Summary: I'm your biggest fan; I'll follow you until you love me. Wendy moves into the same apartment as Edgeworth. Stalking ensues.

Warnings: Oldbag ramblings and gratuitous use of the word 'whippersnapper'


The days of my youth may be far behind me, but I can still fall in love (despite what those horrible young whippersnappers say). I still remember my first love – the captain of the chess club in junior high. Now he was a man to admire: perfect win record from the county to state chess competition, he even went to the nationals, though his performance there left a little to be desired. And I still loved him even when he began dating that awful Mindy Chambers (she knew I' had my sights on him for a while – she went out with him just to spite me, I know it!). Then Mindy began making fun of me because my surname was 'Oldbag' (I can't help the name given to me by my father's father's father's father – he used to make fruit bags out of old leather). And when my first love began to join in on the teasing, I knew I had to raise my standards.

Ahem. Right. I, Wendy Oldbag, at the age of (well I don't know I stopped counting at 20 because age isn't indicative of beauty and since when is a little bit of mystery unattractive?) have fallen in love.

I have to admit I was a little smitten when I first saw him that time in the courtroom in his dapper suit and cravat – most men these days have no sense of style. Back in my day, men knew how to dress. He was so handsome and intelligent too! (He only lost the case because that spiky-haired whippersnapper cheated. If it were up to me, that disrespectful youngen would be locked up along with Dee Vasquez.)

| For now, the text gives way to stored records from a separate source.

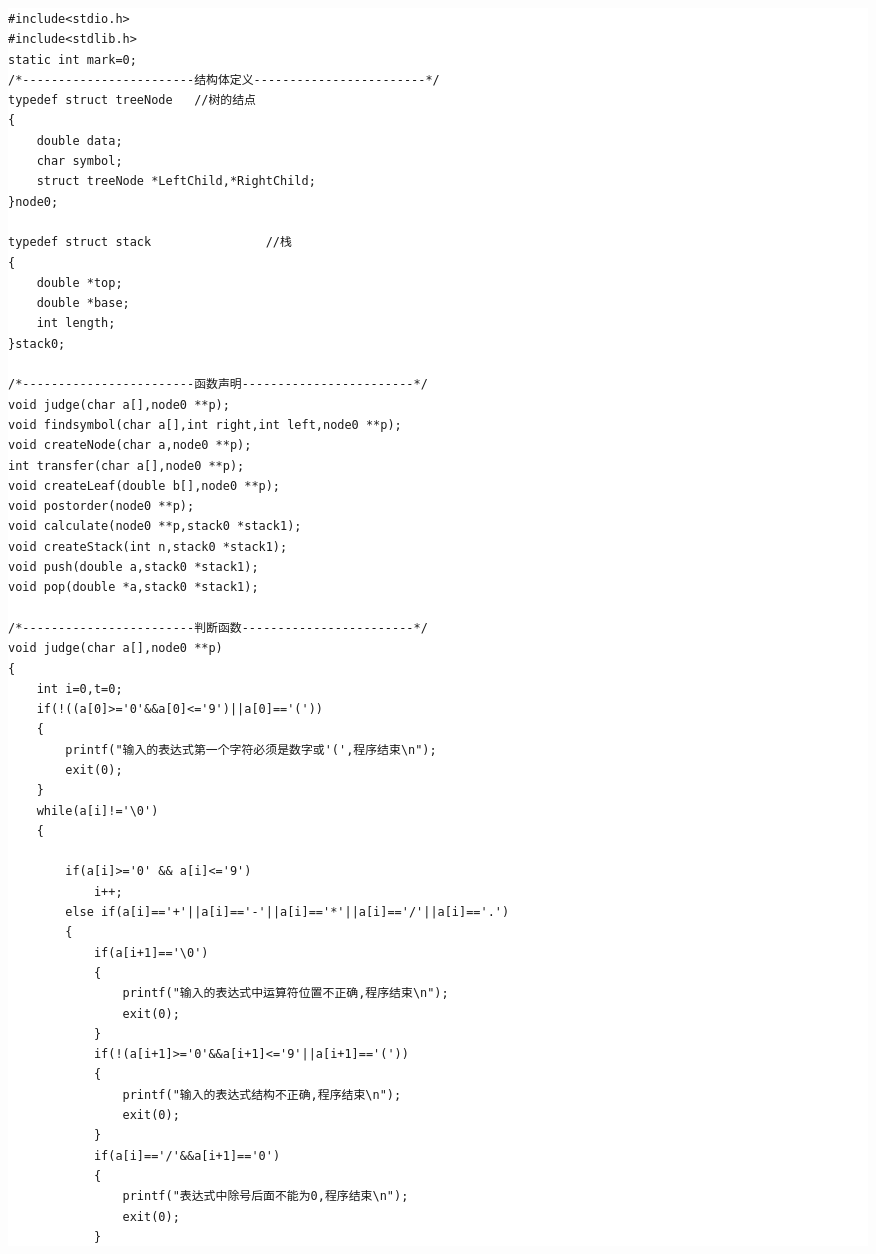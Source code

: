     #include<stdio.h>
    #include<stdlib.h>
    static int mark=0;
    /*------------------------结构体定义------------------------*/
    typedef struct treeNode   //树的结点
    {
    	double data;
    	char symbol;
    	struct treeNode *LeftChild,*RightChild;	
    }node0;
    
    typedef struct stack				//栈
    {
    	double *top;
    	double *base;
    	int length;
    }stack0;
    
    /*------------------------函数声明------------------------*/
    void judge(char a[],node0 **p);
    void findsymbol(char a[],int right,int left,node0 **p);
    void createNode(char a,node0 **p);
    int transfer(char a[],node0 **p);
    void createLeaf(double b[],node0 **p);
    void postorder(node0 **p);
    void calculate(node0 **p,stack0 *stack1);
    void createStack(int n,stack0 *stack1);
    void push(double a,stack0 *stack1);
    void pop(double *a,stack0 *stack1);

    /*------------------------判断函数------------------------*/
    void judge(char a[],node0 **p)
    {
    	int i=0,t=0;
    	if(!((a[0]>='0'&&a[0]<='9')||a[0]=='('))
    	{
    		printf("输入的表达式第一个字符必须是数字或'(',程序结束\n");
    		exit(0);
    	}
    	while(a[i]!='\0')
    	{
    		
    		if(a[i]>='0' && a[i]<='9')
    			i++;
    		else if(a[i]=='+'||a[i]=='-'||a[i]=='*'||a[i]=='/'||a[i]=='.')
    		{
    			if(a[i+1]=='\0')
    			{
    				printf("输入的表达式中运算符位置不正确,程序结束\n");
    				exit(0);
    			}
    			if(!(a[i+1]>='0'&&a[i+1]<='9'||a[i+1]=='('))
    			{
    				printf("输入的表达式结构不正确,程序结束\n");
    				exit(0);
    			}
    			if(a[i]=='/'&&a[i+1]=='0')
    			{
    				printf("表达式中除号后面不能为0,程序结束\n");
    				exit(0);
    			}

Unfortunately, at the time, I fear my love was unrequited. He thanked me politely for my flowers and gifts I sent him every week, but he didn't ever send me any in return.

But Wendy Oldbag is not one to give up! I just had to be a little more seductive in my methods. Alas, even then I felt the sting of rejection. For many a year after, I thought all hope was lost; I would never be able to sway him into loving me. I saw him time and time again: in court once more, at Gatewater Land and even during the Steel Samurai show. But during none of those times did he return my love. When I was a fair maiden, men would be tripping over themselves just to have an opportunity to speak to me and time may have stolen some of my beauty but I know I'm still a catch compared to most of those young whippersnappers. I know how to act like a lady.

It seemed all hope was lost until a few months ago. Back in April, I was working as the Pink Badger at Gatewater Land (those nasty people at KB Security fired me for being too old. The nerve of them! I know it may be in my name but I'm still young at heart!). It had been a particularly hot day and my body's not what it used to be – the heat of the costume was too much and I fainted, breaking my arm from the fall. Now people may think I'm old and senile, but I'd admired my dear Edgey-poo for so long that I knew I had a case. I sued those whippersnappers at Gatewater Land for negligence and won (Not much of an old bag now, eh?)

Using the money I'd been awarded in damages, I decided to buy a fancy new apartment. Edgey-poo certainly had an eye for quality and if I was going to win him over I would need an acceptable house for us to share once he realised I was 'the one'.

And it was during the first week of living in my new apartment that I saw him: my handsome Edgey-poo living on the very same floor as me! I couldn't believe my luck. Of course, it was obviously a sign that we were meant to be together; if we had the same taste in housing then surely all our other interests would be the same.

I had to be careful though, with how I went about wooing my dear Edgey-poo. Over the years, he'd always been so terribly shy at my advances! So I exercised some self-control and didn't seek him out immediately. Instead, I meticulously began planning out how I would court Miles Edgeworth.